Ich hatte die ganze Sache schon fast verdrängt, als Wilkins eines Morgens – ich glaube, es war am Dienstag – auftauchte und mir eine Besucherin ankündigte. Die junge Dame war ihm unbekannt, und sie hatte sich ihm auch nicht namentlich vorgestellt. »Trotzdem, Madam, glaube ich, daß Sie sie empfangen werden«, sagte Wilkins mit einem überaus seltsamen Blick.
»Tatsächlich, Wilkins? Und warum glauben Sie das?«
Wilkins hüstelte entschuldigend. »Die junge Dame war überaus beharrlich, Madam.«
Er betonte das Wort »Dame« sehr nachdrücklich; und Wilkins hat als Snob alter Schule ein gutes Gespür für solche Unterscheidungen.
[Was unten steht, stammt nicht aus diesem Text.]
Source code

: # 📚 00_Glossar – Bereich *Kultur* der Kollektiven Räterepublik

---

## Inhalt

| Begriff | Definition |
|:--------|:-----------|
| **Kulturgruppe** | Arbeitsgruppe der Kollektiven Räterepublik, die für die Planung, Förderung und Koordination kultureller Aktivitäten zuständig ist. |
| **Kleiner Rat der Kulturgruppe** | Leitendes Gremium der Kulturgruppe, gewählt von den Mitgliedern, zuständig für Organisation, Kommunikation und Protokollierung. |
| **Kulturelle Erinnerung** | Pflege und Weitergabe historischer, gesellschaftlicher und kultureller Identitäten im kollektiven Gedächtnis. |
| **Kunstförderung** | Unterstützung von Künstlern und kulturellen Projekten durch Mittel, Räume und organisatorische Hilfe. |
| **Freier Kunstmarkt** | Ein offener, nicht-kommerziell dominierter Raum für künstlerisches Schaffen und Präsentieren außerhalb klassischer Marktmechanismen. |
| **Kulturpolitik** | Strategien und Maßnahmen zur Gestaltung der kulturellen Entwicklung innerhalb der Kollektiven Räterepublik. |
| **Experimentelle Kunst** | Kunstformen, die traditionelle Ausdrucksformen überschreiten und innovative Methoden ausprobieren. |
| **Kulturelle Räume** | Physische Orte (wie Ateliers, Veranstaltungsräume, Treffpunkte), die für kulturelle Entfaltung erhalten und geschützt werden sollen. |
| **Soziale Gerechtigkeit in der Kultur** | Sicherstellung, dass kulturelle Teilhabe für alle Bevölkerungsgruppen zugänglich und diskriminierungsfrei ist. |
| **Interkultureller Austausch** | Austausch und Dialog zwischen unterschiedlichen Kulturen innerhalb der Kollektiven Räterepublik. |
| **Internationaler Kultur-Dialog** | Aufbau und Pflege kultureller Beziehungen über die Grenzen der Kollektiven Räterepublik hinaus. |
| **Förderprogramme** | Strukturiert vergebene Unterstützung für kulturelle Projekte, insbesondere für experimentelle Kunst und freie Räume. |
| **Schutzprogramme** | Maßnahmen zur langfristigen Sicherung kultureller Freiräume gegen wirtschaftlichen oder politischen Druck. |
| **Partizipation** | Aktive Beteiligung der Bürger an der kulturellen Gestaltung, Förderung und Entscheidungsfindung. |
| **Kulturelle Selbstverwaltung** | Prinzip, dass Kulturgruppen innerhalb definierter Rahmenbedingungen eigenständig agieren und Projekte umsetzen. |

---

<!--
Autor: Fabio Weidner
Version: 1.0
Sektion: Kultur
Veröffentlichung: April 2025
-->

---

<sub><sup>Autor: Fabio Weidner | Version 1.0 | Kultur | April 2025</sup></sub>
»Dann führen Sie sie zu mir«, erwiderte ich und legte meinen Füllfederhalter beiseite. »Oder, nein – es ist besser, wenn ich zu ihr gehe, dann kann ich das Gespräch schneller beenden. Wo ist sie, Wilkins?«
Er hatte sie in den Salon geführt – ein weiteres Anzeichen für gesellschaftlichen Status. Ich schritt in Richtung dieses Raums.
Die »junge Dame« beschäftigte sich eifrig mit den auf dem Kaminsims aufgereihten Familienfotos. Obgleich sie mir den Rücken zugewandt hatte, erkannte ich sie sogleich an ihrem nachdenklichen Kopfschütteln und an der Tatsache, daß sie in ein Notizbuch hineinkritzelte.
»Junge Dame, sagten Sie, Wilkins?« entfuhr es mir unüberhörbar.
Sie kreischte auf und wirbelte zu mir herum. Es handelte sich in der Tat um Miss Minton, die in ihrem adretten dunkelblauen Schneiderkostüm mit gestreifter Bluse überaus elegant wirkte. Ein Strohhut thronte auf ihrem Kopf.
Taktvoll zog sich Wilkins zurück, und Miss Minton bewies, daß sie alles andere als eine Dame war. Statt einer Begrüßungs- oder Entschuldigungsfloskel stürmte sie auf mich zu und fuchtelte mit ihrem Notizbuch vor meiner Nase herum. »Sie müssen mir zuhören, Mrs. Emerson, das müssen Sie in der Tat!«
Ich baute mich vor ihr auf. »ICH muß, Miss Minton? Sie scheinen nicht zu wissen, mit wem Sie es zu tun haben!«
»Oh, natürlich weiß ich das – aber selbstverständlich! Warum wäre ich sonst zu Ihnen gekommen? Verzeihen Sie, Mrs. Emerson, ich weiß, daß ich mich ungebührlich verhalte, aber mir bleibt keine Zeit für Höflichkeiten, nein, in der Tat nicht. Ich habe am Bahnhof den einzigen Einspänner gemietet, trotzdem darf ich seinen teuflischen Erfindungsreichtum nicht unterschätzen, er wird mit Sicherheit schon bald ein anderes Transportmittel finden, und dann folgt –« Ihre Ausführungen endeten mit einem weiteren kurzen Aufschrei oder Kreischen, als explosionsartiges Klopfen und lautes Rufen durch das Haus schallten, was selbst durch die geschlossene Salontür drang.